The longer answer: This “Strictly Confidential” document that appeared on Scribd appears to be the same one that Andrew Ross Sorkin described last week in the New York Times as “getting a lot of attention” “inside the corridors of power in Washington.” The presentation is not addressed to anyone explicitly, but it appears to be meant as a kind of briefing on the importance of bailing out AIG for Congressmen and other second-level decision-makers unfamiliar with finance. As is my occasional practice, I’m excerpting some of the more important/interesting points raised in the document for convenient citation later.

This first point is obvious, but still bracing to hear from the source:

Without additional federal tools being deployed in the AIG situation, AIG will not be able to repay its obligations. Despite adequate current security against the U.S. government’s investment, that investment may not be recovered. 

Although some critics of the current approach have begun to question whether the collapse of Lehman led to the fallout that immediately began, it seems pretty clear to me as well as to most who were in the loop at the time that the fallout was the result of Lehman’s collapse. AIG wants to point out that the government did not adequately understand what would happen with the fall of Lehman Brothers – and that AIG is far bigger, more complex and interconnected than Lehman ever was:

Just as the government was unable to predict that the failure of Lehman would lead to the collapse of the Reserve Fund, followed by much of the money market industry, the government would be even less capable of predicting the fallout from the collapse of a much larger, more global and more consumer-oriented institution such as AIG.

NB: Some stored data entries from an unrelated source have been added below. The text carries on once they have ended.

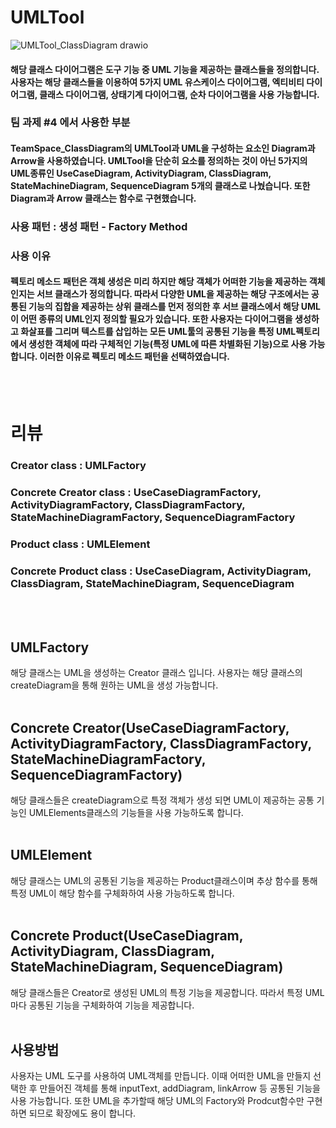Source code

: # UMLTool
![UMLTool_ClassDiagram drawio](https://github.com/choi-hyk/SW-engineering-TeamProject/assets/127075917/1b27f2d0-6b2f-42ee-b454-3ea6fbbe5d0f)


####  해당 클래스 다이어그램은 도구 기능 중 UML 기능을 제공하는 클래스들을 정의합니다. 사용자는 해당 클래스들을 이용하여 5가지 UML 유스케이스 다이어그램, 엑티비티 다이어그램, 클래스 다이어그램, 상태기계 다이어그램, 순차 다이어그램을 사용 가능합니다.
### 팀 과제 #4 에서 사용한 부분
#### TeamSpace_ClassDiagram의 UMLTool과 UML을 구성하는 요소인 Diagram과 Arrow을 사용하였습니다. UMLTool을 단순히 요소를 정의하는 것이 아닌 5가지의 UML종류인  UseCaseDiagram, ActivityDiagram, ClassDiagram, StateMachineDiagram, SequenceDiagram 5개의 클래스로 나눴습니다. 또한 Diagram과 Arrow 클래스는 함수로 구현했습니다. 
### 사용 패턴 : 생성 패턴 - Factory Method
### 사용 이유
#### 펙토리 메소드 패턴은 객체 생성은 미리 하지만 해당 객체가 어떠한 기능을 제공하는 객체인지는 서브 클래스가 정의합니다. 따라서 다양한 UML을 제공하는 해당 구조에서는 공통된 기능의 집합을 제공하는 상위 클래스를 먼저 정의한 후 서브 클래스에서 해당 UML이 어떤 종류의 UML인지 정의할 필요가 있습니다. 또한 사용자는 다이어그램을 생성하고 화살표를 그리며 텍스트를 삽입하는 모든 UML툴의 공통된 기능을 특정 UML펙토리에서 생성한 객체에 따라 구체적인 기능(특정 UML에 따른 차별화된 기능)으로 사용 가능합니다. 이러한 이유로 펙토리 메소드 패턴을 선택하였습니다.
<br/><br/>
# 리뷰
### Creator class : UMLFactory
### Concrete Creator class : UseCaseDiagramFactory, ActivityDiagramFactory, ClassDiagramFactory, StateMachineDiagramFactory, SequenceDiagramFactory
### Product class : UMLElement
### Concrete Product class : UseCaseDiagram, ActivityDiagram, ClassDiagram, StateMachineDiagram, SequenceDiagram
<br/><br/>
## UMLFactory
해당 클래스는 UML을 생성하는 Creator 클래스 입니다. 사용자는 해당 클래스의 createDiagram을 통해 원하는 UML을 생성 가능합니다.
<br/><br/>
## Concrete Creator(UseCaseDiagramFactory, ActivityDiagramFactory, ClassDiagramFactory, StateMachineDiagramFactory, SequenceDiagramFactory)
해당 클래스들은 createDiagram으로 특정 객체가 생성 되면 UML이 제공하는 공통 기능인 UMLElements클래스의 기능들을 사용 가능하도록 합니다.
<br/><br/>
## UMLElement
해당 클래스는 UML의 공통된 기능을 제공하는 Product클래스이며 추상 함수를 통해 특정 UML이 해당 함수를 구체화하여 사용 가능하도록 합니다.
<br/><br/>
## Concrete Product(UseCaseDiagram, ActivityDiagram, ClassDiagram, StateMachineDiagram, SequenceDiagram)
해당 클래스들은 Creator로 생성된 UML의 특정 기능을 제공합니다. 따라서 특정 UML마다 공통된 기능을 구체화하여 기능을 제공합니다.
<br/><br/>
## 사용방법
사용자는 UML 도구를 사용하여 UML객체를 만듭니다. 이때 어떠한 UML을 만들지 선택한 후 만들어진 객체를 통해 inputText, addDiagram, linkArrow 등 공통된 기능을 사용 가능합니다. 또한 UML을 추가할때 해당 UML의 Factory와 Prodcut함수만 구현하면 되므로 확장에도 용이 합니다.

Then of course, AIG begins to explain how it’s subsidiaries are essential to the running of the government in general:
AIU insures the U.S. military, the U.N., U.S. and foreign embassies, and important commercial and other organizations worldwide, including the Panama Canal, oil rigs, trucking, marine cargo and Doctors without Borders.
 
AIU’s Defense Base Act program provides coverage to contractors in support of the rebuilding of the infrastructure in Iraq and Afghanistan.
Also, another subsidiary could take down many cities as:
AIGCI is the second largest U.S. investor in municipal bonds.
The report comes to the following conclusions:
  • Insurance is the oxygen of the free enterprise system. Without the promise of protection against life’s adversities, the fundamentals of capitalism are undermined.
  • The failure of the world’s largest insurer at a time of major global financial and economic instability will exacerbate the challenge of reigniting consumer confidence. 
  • Since life insurance has changed greatly in character over the last two decades – from just a basic provision of death and disability benefits to a vehicle for retirement savings and wealth accumulation – the effects of disrupting the industry are wideranging and significant. 
  •  There is a legitimate public policy rationale for regulatory reform of the industry, and the federal government continuing role in AIG’s destiny would be consistent with such a policy direction.

In other words, AIG is too big and too important to fail. It’s probably true – but it’s a big galling to hear a company asking to be bailed out – again and again and again and again – making it. Especially after that company just announced the largest ever quarterly loss in the history of capitalism.